Tous deux, par un cas surprenant,
Se rencontrent en un tournant,
L'homme eut peur: mais comment esquiver? et que faire?
Se tirer en Gascon d'une semblable affaire
Est le mieux: il sut donc dissimuler sa peur.
L'ours, très mauvais complimenteur,
Lui dit: "Viens-t'en me voir." L'autre reprit "Seigneur,
Vous voyez mon logis: si vous vouliez faire
Tant d'honneur que d'y prendre un champêtre repas,
J'ai des fruits, j'ai du lait. Ce n'est peut être pas
De nos seigneurs les ours le manger ordinaire;
Mais j'offre ce que j'ai." L'ours accepte, et d'aller.

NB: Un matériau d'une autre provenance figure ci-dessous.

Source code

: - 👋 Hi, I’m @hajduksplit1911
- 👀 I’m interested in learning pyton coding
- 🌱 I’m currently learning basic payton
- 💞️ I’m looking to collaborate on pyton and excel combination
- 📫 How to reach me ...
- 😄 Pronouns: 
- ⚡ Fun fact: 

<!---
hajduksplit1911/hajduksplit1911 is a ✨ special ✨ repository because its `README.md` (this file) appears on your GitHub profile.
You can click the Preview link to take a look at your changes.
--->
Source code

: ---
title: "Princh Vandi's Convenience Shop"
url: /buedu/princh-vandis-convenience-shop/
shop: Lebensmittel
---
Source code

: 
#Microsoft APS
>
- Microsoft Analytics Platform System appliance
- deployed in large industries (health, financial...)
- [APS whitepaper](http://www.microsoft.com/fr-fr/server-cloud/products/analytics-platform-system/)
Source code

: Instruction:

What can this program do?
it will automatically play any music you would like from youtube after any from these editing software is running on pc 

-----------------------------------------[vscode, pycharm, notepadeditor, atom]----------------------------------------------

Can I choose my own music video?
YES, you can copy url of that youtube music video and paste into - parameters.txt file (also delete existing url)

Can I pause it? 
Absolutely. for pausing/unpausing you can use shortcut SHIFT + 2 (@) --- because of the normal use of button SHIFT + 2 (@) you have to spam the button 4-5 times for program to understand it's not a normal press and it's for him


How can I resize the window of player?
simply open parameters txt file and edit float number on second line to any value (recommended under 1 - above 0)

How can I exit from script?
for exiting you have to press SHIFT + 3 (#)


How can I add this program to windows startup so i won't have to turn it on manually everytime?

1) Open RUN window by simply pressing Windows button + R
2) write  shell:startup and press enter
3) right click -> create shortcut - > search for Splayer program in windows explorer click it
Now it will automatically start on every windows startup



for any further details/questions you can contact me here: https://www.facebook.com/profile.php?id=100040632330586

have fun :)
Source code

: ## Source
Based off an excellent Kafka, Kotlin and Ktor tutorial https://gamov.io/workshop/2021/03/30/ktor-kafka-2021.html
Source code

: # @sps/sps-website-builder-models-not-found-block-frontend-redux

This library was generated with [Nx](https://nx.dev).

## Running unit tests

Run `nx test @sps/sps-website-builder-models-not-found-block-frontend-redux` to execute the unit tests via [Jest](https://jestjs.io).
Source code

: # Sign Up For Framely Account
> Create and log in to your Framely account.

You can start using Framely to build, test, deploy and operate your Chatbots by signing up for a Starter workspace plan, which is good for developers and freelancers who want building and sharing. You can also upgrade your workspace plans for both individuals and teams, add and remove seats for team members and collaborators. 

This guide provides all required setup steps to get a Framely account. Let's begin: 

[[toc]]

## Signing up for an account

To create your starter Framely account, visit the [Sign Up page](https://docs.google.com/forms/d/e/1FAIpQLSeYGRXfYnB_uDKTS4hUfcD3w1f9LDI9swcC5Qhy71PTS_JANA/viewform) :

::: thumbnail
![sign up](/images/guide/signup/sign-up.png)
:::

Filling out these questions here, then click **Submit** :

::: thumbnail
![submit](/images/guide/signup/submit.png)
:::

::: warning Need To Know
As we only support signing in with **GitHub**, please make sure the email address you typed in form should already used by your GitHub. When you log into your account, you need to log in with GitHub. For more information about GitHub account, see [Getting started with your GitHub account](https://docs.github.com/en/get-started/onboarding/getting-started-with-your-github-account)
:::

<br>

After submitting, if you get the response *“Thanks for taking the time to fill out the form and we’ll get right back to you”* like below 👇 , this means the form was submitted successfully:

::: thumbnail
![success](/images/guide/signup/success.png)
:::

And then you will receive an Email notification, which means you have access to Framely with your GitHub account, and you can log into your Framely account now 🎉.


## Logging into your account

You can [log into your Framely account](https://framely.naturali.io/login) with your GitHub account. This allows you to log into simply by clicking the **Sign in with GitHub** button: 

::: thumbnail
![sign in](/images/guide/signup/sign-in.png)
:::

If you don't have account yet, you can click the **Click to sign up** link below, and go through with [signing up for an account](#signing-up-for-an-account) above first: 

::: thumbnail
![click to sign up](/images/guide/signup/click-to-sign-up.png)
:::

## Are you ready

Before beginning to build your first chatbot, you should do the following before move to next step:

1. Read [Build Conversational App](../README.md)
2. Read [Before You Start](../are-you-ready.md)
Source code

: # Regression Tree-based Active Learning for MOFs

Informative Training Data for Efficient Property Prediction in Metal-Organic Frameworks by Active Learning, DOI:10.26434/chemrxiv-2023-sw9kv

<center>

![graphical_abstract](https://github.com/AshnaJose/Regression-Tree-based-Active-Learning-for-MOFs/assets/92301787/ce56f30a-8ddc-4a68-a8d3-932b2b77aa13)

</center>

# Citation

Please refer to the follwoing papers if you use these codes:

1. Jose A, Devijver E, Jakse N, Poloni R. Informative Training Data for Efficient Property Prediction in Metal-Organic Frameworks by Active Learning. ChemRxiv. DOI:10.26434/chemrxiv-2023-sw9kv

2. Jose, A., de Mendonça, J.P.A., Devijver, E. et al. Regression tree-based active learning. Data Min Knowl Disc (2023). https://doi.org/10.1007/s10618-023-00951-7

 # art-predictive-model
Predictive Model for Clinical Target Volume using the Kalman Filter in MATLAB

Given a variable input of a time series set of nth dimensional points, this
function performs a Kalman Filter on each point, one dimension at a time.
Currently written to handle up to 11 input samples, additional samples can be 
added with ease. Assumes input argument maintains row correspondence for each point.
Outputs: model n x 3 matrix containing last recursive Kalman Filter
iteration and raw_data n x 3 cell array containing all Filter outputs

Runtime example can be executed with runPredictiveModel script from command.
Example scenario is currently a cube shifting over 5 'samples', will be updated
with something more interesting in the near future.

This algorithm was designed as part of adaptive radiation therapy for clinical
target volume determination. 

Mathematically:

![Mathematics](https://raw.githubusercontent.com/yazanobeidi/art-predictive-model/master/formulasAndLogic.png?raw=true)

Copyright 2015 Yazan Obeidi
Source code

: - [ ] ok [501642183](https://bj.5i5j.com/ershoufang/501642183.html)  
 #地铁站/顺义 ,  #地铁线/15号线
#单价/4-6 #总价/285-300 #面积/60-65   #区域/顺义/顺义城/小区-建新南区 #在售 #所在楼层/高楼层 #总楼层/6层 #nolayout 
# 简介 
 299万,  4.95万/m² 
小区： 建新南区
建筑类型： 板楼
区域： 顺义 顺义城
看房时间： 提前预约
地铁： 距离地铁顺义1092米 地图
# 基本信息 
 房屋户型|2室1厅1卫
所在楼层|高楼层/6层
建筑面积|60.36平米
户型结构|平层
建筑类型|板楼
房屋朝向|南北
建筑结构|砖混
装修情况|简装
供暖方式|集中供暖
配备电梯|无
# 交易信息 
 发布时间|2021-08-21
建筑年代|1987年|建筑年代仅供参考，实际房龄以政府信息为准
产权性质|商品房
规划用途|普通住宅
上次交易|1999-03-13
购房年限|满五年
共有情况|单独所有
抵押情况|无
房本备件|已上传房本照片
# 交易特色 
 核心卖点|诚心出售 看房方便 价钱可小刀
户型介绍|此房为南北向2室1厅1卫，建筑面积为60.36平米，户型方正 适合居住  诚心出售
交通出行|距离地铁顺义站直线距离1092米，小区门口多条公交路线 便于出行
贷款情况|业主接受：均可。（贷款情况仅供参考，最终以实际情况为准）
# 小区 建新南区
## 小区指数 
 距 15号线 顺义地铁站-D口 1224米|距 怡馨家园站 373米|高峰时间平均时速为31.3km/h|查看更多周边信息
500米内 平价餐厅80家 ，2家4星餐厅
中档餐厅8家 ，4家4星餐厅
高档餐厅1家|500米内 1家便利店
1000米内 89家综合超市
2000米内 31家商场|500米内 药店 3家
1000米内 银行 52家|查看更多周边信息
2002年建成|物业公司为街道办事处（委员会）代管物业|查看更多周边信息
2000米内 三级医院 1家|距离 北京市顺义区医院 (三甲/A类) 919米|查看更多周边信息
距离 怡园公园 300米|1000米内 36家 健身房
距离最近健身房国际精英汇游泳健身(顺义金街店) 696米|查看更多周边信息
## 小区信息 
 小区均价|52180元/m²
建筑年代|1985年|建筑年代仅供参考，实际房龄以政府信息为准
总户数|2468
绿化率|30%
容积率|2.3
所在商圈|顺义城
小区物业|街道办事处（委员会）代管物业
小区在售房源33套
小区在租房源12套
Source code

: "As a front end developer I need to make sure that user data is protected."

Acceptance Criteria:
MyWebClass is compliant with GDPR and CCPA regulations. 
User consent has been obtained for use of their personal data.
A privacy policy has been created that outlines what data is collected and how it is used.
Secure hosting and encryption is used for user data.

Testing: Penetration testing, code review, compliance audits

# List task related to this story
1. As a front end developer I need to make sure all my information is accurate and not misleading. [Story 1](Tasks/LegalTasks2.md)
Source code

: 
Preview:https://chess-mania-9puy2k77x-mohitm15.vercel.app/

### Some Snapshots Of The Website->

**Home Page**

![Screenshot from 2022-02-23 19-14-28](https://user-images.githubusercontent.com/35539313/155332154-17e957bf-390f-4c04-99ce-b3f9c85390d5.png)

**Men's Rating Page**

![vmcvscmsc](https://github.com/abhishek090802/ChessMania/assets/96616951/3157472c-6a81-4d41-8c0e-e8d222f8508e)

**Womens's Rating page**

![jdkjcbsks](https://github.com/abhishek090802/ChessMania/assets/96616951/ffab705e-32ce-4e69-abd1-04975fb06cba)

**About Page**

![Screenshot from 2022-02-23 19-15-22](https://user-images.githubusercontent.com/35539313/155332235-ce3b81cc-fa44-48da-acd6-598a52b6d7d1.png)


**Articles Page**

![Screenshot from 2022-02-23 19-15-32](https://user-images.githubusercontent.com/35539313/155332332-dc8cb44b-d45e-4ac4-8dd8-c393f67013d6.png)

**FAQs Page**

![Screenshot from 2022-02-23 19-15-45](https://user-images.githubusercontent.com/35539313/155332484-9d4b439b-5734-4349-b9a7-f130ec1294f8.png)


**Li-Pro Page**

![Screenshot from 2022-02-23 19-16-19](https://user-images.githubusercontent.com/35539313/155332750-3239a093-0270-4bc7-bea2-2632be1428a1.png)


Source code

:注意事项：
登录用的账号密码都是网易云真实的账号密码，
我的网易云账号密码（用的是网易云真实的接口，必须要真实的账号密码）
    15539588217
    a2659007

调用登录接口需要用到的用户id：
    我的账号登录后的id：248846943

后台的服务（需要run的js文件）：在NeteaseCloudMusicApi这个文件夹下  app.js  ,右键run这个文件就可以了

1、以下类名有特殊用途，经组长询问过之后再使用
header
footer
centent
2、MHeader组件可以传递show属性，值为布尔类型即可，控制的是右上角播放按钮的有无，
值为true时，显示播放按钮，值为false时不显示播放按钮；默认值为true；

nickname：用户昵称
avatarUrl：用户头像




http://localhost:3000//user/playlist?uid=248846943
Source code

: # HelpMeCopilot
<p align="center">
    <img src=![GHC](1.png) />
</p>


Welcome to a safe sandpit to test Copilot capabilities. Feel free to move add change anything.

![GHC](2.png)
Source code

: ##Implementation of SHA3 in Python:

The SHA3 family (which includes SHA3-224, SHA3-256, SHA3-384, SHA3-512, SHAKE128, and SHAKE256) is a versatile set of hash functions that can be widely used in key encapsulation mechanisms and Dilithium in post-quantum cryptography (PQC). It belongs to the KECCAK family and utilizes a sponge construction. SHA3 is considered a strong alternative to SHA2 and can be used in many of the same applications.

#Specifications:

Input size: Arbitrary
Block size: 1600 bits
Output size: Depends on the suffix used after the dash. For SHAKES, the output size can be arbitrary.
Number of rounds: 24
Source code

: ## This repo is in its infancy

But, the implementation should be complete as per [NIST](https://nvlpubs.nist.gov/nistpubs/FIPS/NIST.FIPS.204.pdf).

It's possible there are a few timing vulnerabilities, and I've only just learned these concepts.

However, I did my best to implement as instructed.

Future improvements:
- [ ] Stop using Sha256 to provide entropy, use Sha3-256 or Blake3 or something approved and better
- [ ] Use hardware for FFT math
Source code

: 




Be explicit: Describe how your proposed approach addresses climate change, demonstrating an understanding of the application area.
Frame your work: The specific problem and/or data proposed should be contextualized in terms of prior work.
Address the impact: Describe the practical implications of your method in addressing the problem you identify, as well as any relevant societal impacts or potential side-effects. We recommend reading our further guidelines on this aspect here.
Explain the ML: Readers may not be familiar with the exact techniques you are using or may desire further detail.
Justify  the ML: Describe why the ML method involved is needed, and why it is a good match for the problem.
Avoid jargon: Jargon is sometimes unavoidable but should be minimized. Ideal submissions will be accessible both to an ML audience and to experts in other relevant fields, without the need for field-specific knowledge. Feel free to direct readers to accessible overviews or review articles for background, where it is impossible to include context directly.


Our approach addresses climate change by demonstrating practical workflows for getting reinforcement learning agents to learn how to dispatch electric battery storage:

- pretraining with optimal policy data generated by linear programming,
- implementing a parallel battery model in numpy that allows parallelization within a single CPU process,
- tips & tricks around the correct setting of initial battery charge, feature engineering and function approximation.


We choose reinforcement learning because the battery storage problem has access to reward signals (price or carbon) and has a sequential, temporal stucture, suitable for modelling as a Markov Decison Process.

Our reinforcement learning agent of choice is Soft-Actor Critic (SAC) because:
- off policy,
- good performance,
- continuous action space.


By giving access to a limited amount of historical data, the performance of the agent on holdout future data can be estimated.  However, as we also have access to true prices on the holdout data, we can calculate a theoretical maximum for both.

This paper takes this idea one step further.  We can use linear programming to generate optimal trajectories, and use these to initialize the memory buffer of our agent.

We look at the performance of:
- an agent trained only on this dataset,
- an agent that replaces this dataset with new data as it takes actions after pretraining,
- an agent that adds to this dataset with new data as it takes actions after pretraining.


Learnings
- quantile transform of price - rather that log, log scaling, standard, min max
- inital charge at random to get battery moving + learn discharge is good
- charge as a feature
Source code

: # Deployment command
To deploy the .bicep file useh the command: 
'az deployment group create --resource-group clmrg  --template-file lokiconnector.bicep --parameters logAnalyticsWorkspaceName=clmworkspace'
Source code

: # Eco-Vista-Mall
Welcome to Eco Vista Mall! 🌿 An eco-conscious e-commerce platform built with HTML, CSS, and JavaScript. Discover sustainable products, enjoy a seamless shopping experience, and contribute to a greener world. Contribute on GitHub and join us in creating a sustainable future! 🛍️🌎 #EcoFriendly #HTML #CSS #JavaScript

Les voilà bons amis avant que d'arriver;
Arrivés, les voilà se trouvant bien ensemble:
Et, bien qu'on soit, à ce qu'il semble,
Beaucoup mieux seul qu'avec des sots,
Comme l'ours en un jour ne disait pas deux mots,
L'homme pouvait sans bruit vaquer à son ouvrage.
L'ours allait à la chasse, apportait du gibier,
Faisant son principal métier
D'être bon émoucheur, écartait du visage
De son ami dormant ce parasite ailé
Que nous avons mouche appelé.
Un jour que le vieillard dormait d'un profond somme,
Sur le bout de son nez une allant se placer,
Mit l'ours au désespoir; il eut beau la chasser.
"Je l'attraperai bien, dit-il; et voici comme."
Aussitôt fait que dit, le fidèle émoucheur
Vous empoigne un pavé, le lance avec raideur,
Casse la tête à l'homme en écrasant la mouche,
Et non moins bon archer que mauvais raisonneur,
Raide mort étendu sur place il le couche.
Rien n'est si dangereux qu'un ignorant ami,
Mieux vaudreait un sage ennemi." La Fontaine
Lors d'un séjour à Paris, le narrateur appelle un ami qu'il n'a pas vu depuis longtemps. Celui-ci vit en Normandie et part prochainement faire des photos en Irlande. Ils n'ont qu'une journée pour se rencontrer. La décision est prise: le narrateur prend le train jusqu'à Caen, l'ami vient le chercher à la gare et le conduit jusqu'à sa maison.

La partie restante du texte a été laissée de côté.